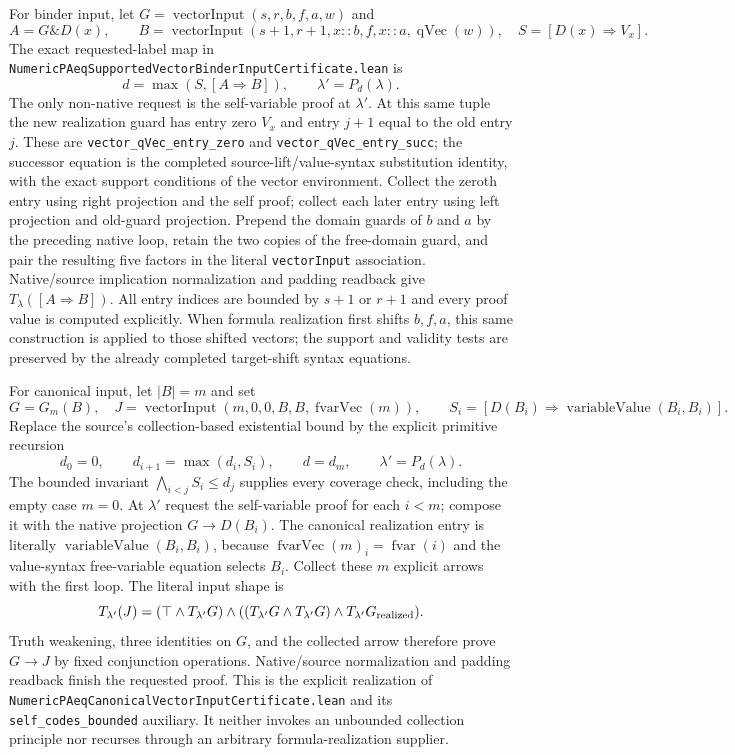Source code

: For binder input, let
$G=\operatorname{vectorInput}(s,r,b,f,a,w)$ and
\[
 A=G\mathbin\&D(x),\qquad
 B=\operatorname{vectorInput}
       (s+1,r+1,x::b,f,x::a,\operatorname{qVec}(w)),
 \quad S=[D(x)\Rightarrow V_x].
\]
The exact requested-label map in
\texttt{NumericPAeqSupportedVectorBinderInputCertificate.lean} is
\[
 d=\max(S,[A\Rightarrow B]),\qquad
 \lambda'=P_d(\lambda).
 \tag{T15}
\]
The only non-native request is the self-variable proof at $\lambda'$.
At this same tuple the new realization guard has entry zero $V_x$
and entry $j+1$ equal to the old entry $j$.  These are
\texttt{vector\_qVec\_entry\_zero} and
\texttt{vector\_qVec\_entry\_succ}; the successor equation is
the completed source-lift/value-syntax substitution identity, with
the exact support conditions of the vector environment.
Collect the zeroth entry using right projection and the self proof;
collect each later entry using left projection and old-guard
projection.  Prepend the domain guards of $b$ and $a$ by the
preceding native loop, retain the two copies of the free-domain
guard, and pair the resulting five factors in the literal
\texttt{vectorInput} association.  Native/source implication
normalization and padding readback give $T_\lambda([A\Rightarrow B])$.
All entry indices are bounded by $s+1$ or $r+1$ and every proof
value is computed explicitly.  When formula realization first
shifts $b,f,a$, this same construction is applied to those shifted
vectors; the support and validity tests are preserved by the
already completed target-shift syntax equations.

For canonical input, let $|B|=m$ and set
\[
 G=G_m(B),\quad
 J=\operatorname{vectorInput}(m,0,0,B,B,\operatorname{fvarVec}(m)),
 \qquad S_i=[D(B_i)\Rightarrow\operatorname{variableValue}(B_i,B_i)].
\]
Replace the source's collection-based existential bound by the
explicit primitive recursion
\[
 d_0=0,\qquad d_{i+1}=\max(d_i,S_i),\qquad
 d=d_m,\qquad \lambda'=P_d(\lambda).
 \tag{T16}
\]
The bounded invariant $\bigwedge_{i<j}S_i\le d_j$ supplies every
coverage check, including the empty case $m=0$.
At $\lambda'$ request the self-variable proof for each $i<m$;
compose it with the native projection $G\to D(B_i)$.
The canonical realization entry is literally
$\operatorname{variableValue}(B_i,B_i)$, because
$\operatorname{fvarVec}(m)_i=\operatorname{fvar}(i)$ and the
value-syntax free-variable equation selects $B_i$.
Collect these $m$ explicit arrows with the first loop.
The literal input shape is
\[
 T_{\lambda'}(J)=
 (\top\wedge T_{\lambda'}G)\wedge
   ((T_{\lambda'}G\wedge T_{\lambda'}G)\wedge
       T_{\lambda'}G_{\rm realized}).
\]
Truth weakening, three identities on $G$, and the collected arrow
therefore prove $G\to J$ by fixed conjunction operations.
Native/source normalization and padding readback finish the
requested proof.  This is the explicit realization of
\texttt{NumericPAeqCanonicalVectorInputCertificate.lean} and its
\texttt{self\_codes\_bounded} auxiliary.  It neither invokes an
unbounded collection principle nor recurses through an arbitrary
formula-realization supplier.

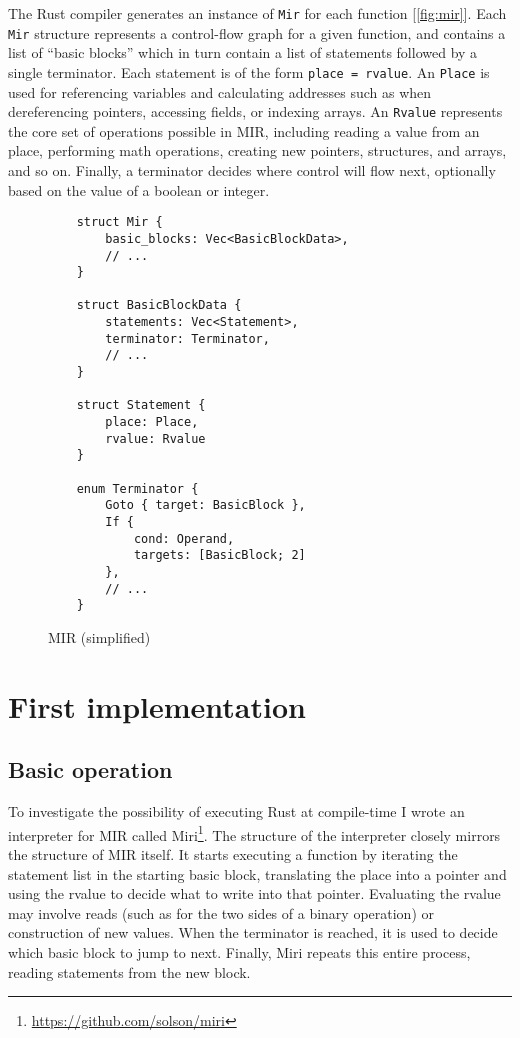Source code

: \documentclass[twocolumn]{article}
\newcommand{\rust}[1]{\texttt{#1}}
\begin{document}
The Rust compiler generates an instance of \rust{Mir} for each function [\autoref{fig:mir}]. Each
\rust{Mir} structure represents a control-flow graph for a given function, and contains a list of
``basic blocks'' which in turn contain a list of statements followed by a single terminator. Each
statement is of the form \rust{place = rvalue}. An \rust{Place} is used for referencing variables
and calculating addresses such as when dereferencing pointers, accessing fields, or indexing arrays.
An \rust{Rvalue} represents the core set of operations possible in MIR, including reading a value
from an place, performing math operations, creating new pointers, structures, and arrays, and so
on. Finally, a terminator decides where control will flow next, optionally based on the value of a
boolean or integer.

\begin{figure}[ht]
  \begin{verbatim}
    struct Mir {
        basic_blocks: Vec<BasicBlockData>,
        // ...
    }

    struct BasicBlockData {
        statements: Vec<Statement>,
        terminator: Terminator,
        // ...
    }

    struct Statement {
        place: Place,
        rvalue: Rvalue
    }

    enum Terminator {
        Goto { target: BasicBlock },
        If {
            cond: Operand,
            targets: [BasicBlock; 2]
        },
        // ...
    }
  \end{verbatim}
  \caption{MIR (simplified)}
  \label{fig:mir}
\end{figure}


\section{First implementation}

\subsection{Basic operation}

To investigate the possibility of executing Rust at compile-time I wrote an interpreter for MIR
called Miri\footnote{\url{https://github.com/solson/miri}}. The structure of the interpreter closely
mirrors the structure of MIR itself. It starts executing a function by iterating the statement list
in the starting basic block, translating the place into a pointer and using the rvalue to decide
what to write into that pointer. Evaluating the rvalue may involve reads (such as for the two sides
of a binary operation) or construction of new values. When the terminator is reached, it is used to
decide which basic block to jump to next. Finally, Miri repeats this entire process, reading
statements from the new block.
\end{document}
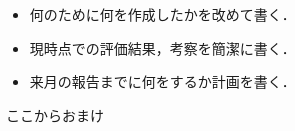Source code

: \label{MUSUBI}
\begin{itemize}
	\item 何のために何を作成したかを改めて書く．
	\item 現時点での評価結果，考察を簡潔に書く．
	\item 来月の報告までに何をするか計画を書く．
\end{itemize}
\newpage

ここからおまけ




 
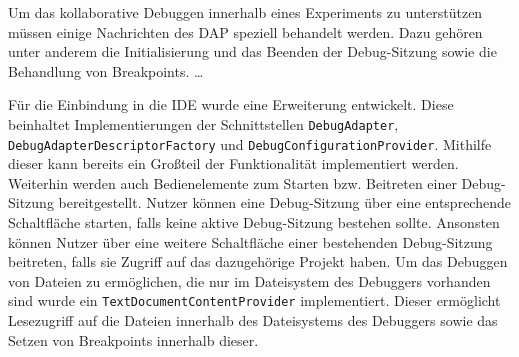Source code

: Um das kollaborative Debuggen innerhalb eines Experiments zu unterstützen müssen einige Nachrichten des \ac{DAP} speziell behandelt werden. Dazu gehören unter anderem die Initialisierung und das Beenden der Debug-Sitzung sowie die Behandlung von Breakpoints. \dots {} 

Für die Einbindung in die IDE wurde eine Erweiterung entwickelt. Diese beinhaltet Implementierungen der Schnittstellen \texttt{DebugAdapter}, \texttt{DebugAdapterDescriptorFactory} und \texttt{DebugConfigurationProvider}. Mithilfe dieser kann bereits ein Großteil der Funktionalität implementiert werden. Weiterhin werden auch Bedienelemente zum Starten bzw. Beitreten einer Debug-Sitzung bereitgestellt. Nutzer können eine Debug-Sitzung über eine entsprechende Schaltfläche starten, falls keine aktive Debug-Sitzung bestehen sollte. Ansonsten können Nutzer über eine weitere Schaltfläche einer bestehenden Debug-Sitzung beitreten, falls sie Zugriff auf das dazugehörige Projekt haben. Um das Debuggen von Dateien zu ermöglichen, die nur im Dateisystem des Debuggers vorhanden sind wurde ein \texttt{TextDocumentContentProvider} implementiert. Dieser ermöglicht Lesezugriff auf die Dateien innerhalb des Dateisystems des Debuggers sowie das Setzen von Breakpoints innerhalb dieser.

_ _ _ _ _

• ASSIGNMENT: Show every line in the entries where the string "control" occurs.

• TASK SOLUTION:
\rust{Mir} structure represents a control-flow graph for a given function, and contains a list of
on. Finally, a terminator decides where control will flow next, optionally based on the value of a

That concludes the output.